La Cultura è un dovere sociale alla pari della Sanità. Inutile curare vecchiette e anziani e lasciare nella profonda ignoranza giovani e bambini. Diminuiscano i soldi alla Sanità e aumentateli alla Cultura. Qualche anziano passerà prima a miglior vita, ma moltissimi giovani la miglior vita la inizieranno ben prima, e da vivi.
Ma pare che l’unico interesse residuo del genere umano sia: sopravvivere.

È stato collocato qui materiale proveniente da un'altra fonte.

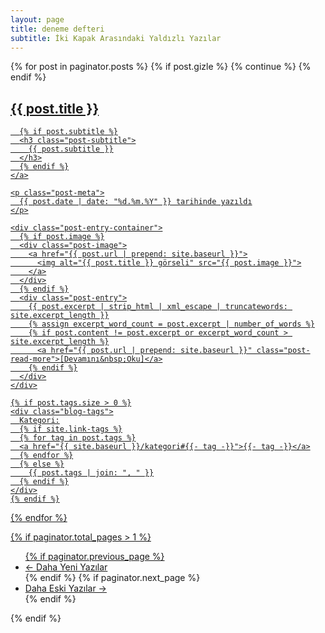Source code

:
 ```yaml
---
layout: page
title: deneme defteri
subtitle: İki Kapak Arasındaki Yaldızlı Yazılar
---
```


<div class="posts-list">
    {% for post in paginator.posts %}
	{% if post.gizle %}
{% continue %}
{% endif %}
	<article class="post-preview">
    <a href="{{ post.url | prepend: site.baseurl }}">
	  <h2 class="post-title">{{ post.title }}</h2>

	  {% if post.subtitle %}
	  <h3 class="post-subtitle">
	    {{ post.subtitle }}
	  </h3>
	  {% endif %}
    </a>

    <p class="post-meta">
      {{ post.date | date: "%d.%m.%Y" }} tarihinde yazıldı
    </p>

    <div class="post-entry-container">
      {% if post.image %}
      <div class="post-image">
        <a href="{{ post.url | prepend: site.baseurl }}">
          <img alt="{{ post.title }} görseli" src="{{ post.image }}">
        </a>
      </div>
      {% endif %}
      <div class="post-entry">
        {{ post.excerpt | strip_html | xml_escape | truncatewords: site.excerpt_length }}
        {% assign excerpt_word_count = post.excerpt | number_of_words %}
        {% if post.content != post.excerpt or excerpt_word_count > site.excerpt_length %}
          <a href="{{ post.url | prepend: site.baseurl }}" class="post-read-more">[Devamını&nbsp;Oku]</a>
        {% endif %}
      </div>
    </div>

    {% if post.tags.size > 0 %}
    <div class="blog-tags">
      Kategori:
      {% if site.link-tags %}
      {% for tag in post.tags %}
      <a href="{{ site.baseurl }}/kategori#{{- tag -}}">{{- tag -}}</a>
      {% endfor %}
      {% else %}
        {{ post.tags | join: ", " }}
      {% endif %}
    </div>
    {% endif %}

   </article>
    	{% endfor %}
	</div>

{% if paginator.total_pages > 1 %}
<ul class="pager main-pager">
  {% if paginator.previous_page %}
  <li class="previous">
    <a href="{{ paginator.previous_page_path | prepend: site.baseurl | replace: '//', '/' }}">&larr; Daha Yeni Yazılar</a>
  </li>
  {% endif %}
  {% if paginator.next_page %}
  <li class="next">
    <a href="{{ paginator.next_page_path | prepend: site.baseurl | replace: '//', '/' }}">Daha Eski Yazılar &rarr;</a>
  </li>
  {% endif %}
</ul>
{% endif %}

Capre e zoppicanti.
Qualche volta anche tra noi interlocutori “virtuali”,immagino per disperazione,umana pietas,cerchiamo di essere benevoli e comprensivi;ma non azzeccarne una,mai,dal patetico Festival,patetico nell’affluenza di pubblico; lo scandalo dei tre ponti,con il massimo esponente Comunale Salonia che smorfia un vabbe’ impareremo la lezione da 500.000 mila euro pagati dai cittadini,e l’Assessora che da la colpa alla mancanza di diottrie dei bagnanti,i 20 milardi di debiti di AAMPS di tal Di Rocca,quel nuovo che avanza del presidente della Provincialità Kutufa’,che si vanta pubblicamente per aver contribuito a dare in Livorno il tasso di dissoccupazione più alto della Regione,l’altro che si sdraia col tricolore e sembra una tartaruga rovesciata,arrivando fino,ed anche,al bar dell’Armando Picchi in mano ai Pisani,beh,ma questi incapaci cronici,annni dopo anni,se ne andassero davvero a f.re in c.lo. in fila indiana(non basta neanche più l’Albertone nazionale)”più sei grosso e più ce devi anna’” e “mica t’ offenni se te do’ er tuo”
Ancora in un Consiglio interminabile. Ancora senza aver capito come va a finire. Speriamo in un po’ di buon senso.